-
Removes duplicate records from your database and remaps foreign keys in other tables
-
You can easily define the uniqueness of a row using one or more columns
-
It works well on large tables (10M+ rows) as well.
-
Designed to run directly on production tables
The recommended way is through composer.
Edit composer.json
and add:
{
"require": {
"anthonyvipond/deduper": "dev-master"
}
}
And install dependencies:
composer install
Copy config/database.php.sample
to config/database.php
and fill it out
You should now be able to use the program from the command line (where dlr file is stored)
php dlr
###Deduplicating Tables####
Suppose you have the following people
table:
id | name |
---|---|
2 | Mary |
3 | Joseph |
5 | Mary |
6 | mary |
7 | Joseph |
php dlr dedupe tableName columnName
i.e.
php dlr dedupe people name
Your original table will not be touched, and you will get this table people_uniques
id | name |
---|---|
2 | Mary |
3 | Joseph |
You will also get this table people_removes
id | name | new_id |
---|---|---|
5 | Mary | null |
6 | Joseph | null |
7 | Joseph | null |
But what if you have a table where the uniqueness of defined over three columns? No problem.
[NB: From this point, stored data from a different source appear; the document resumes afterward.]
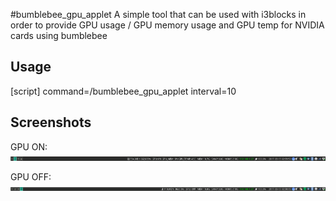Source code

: #bumblebee_gpu_applet
A simple tool that can be used with i3blocks in order to provide GPU usage / GPU memory usage and GPU temp for NVIDIA cards using bumblebee

## Usage
[script]
command=<PATH>/bumblebee_gpu_applet
interval=10

## Screenshots
GPU ON:
![GPU On](gpu_on.png)

GPU OFF:
![GPU Off](gpu_off.png)
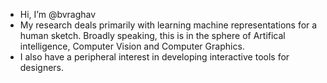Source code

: - Hi, I’m @bvraghav
- My research deals primarily with learning machine representations for a human sketch. Broadly speaking, this is in the sphere of Artifical intelligence, Computer Vision and Computer Graphics.
- I also have a peripheral interest in developing interactive tools for designers.

<!---
bvraghav/bvraghav is a ✨ special ✨ repository because its `README.md` (this file) appears on your GitHub profile.
You can click the Preview link to take a look at your changes.
--->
id | firstname | lastname | birthday |
---|---|---|---|
2 | Mary | Smith | 1991-01-01 |
3 | Joseph | Parker | 1984-02-02 |
5 | Mary | Kate | 1981-08-08 |
6 | mary | kate | 2001-03-03 |
7 | Joseph | Parker | 1984-02-02 |
Seperate the columns with a :
in the second argument:
php dlr dedupe people firstname:lastname:birthday
You will get a new table people_uniques
id | firstname | lastname | birthday |
---|---|---|---|
2 | Mary | Smith | 1991-01-01 |
3 | Joseph | Parker | 1984-02-02 |
5 | Mary | Kate | 1981-08-08 |
6 | mary | kate | 2001-03-03 |
And another table people_removes
id | firstname | lastname | birthday | new_id |
---|---|---|---|---|
7 | Joseph | Parker | 1984-02-02 | null |
You can continue to deduplicate on different columns.
Your uniques
table will get smaller, and your removes
table will get bigger.
Take another look at the last stage our tables were in.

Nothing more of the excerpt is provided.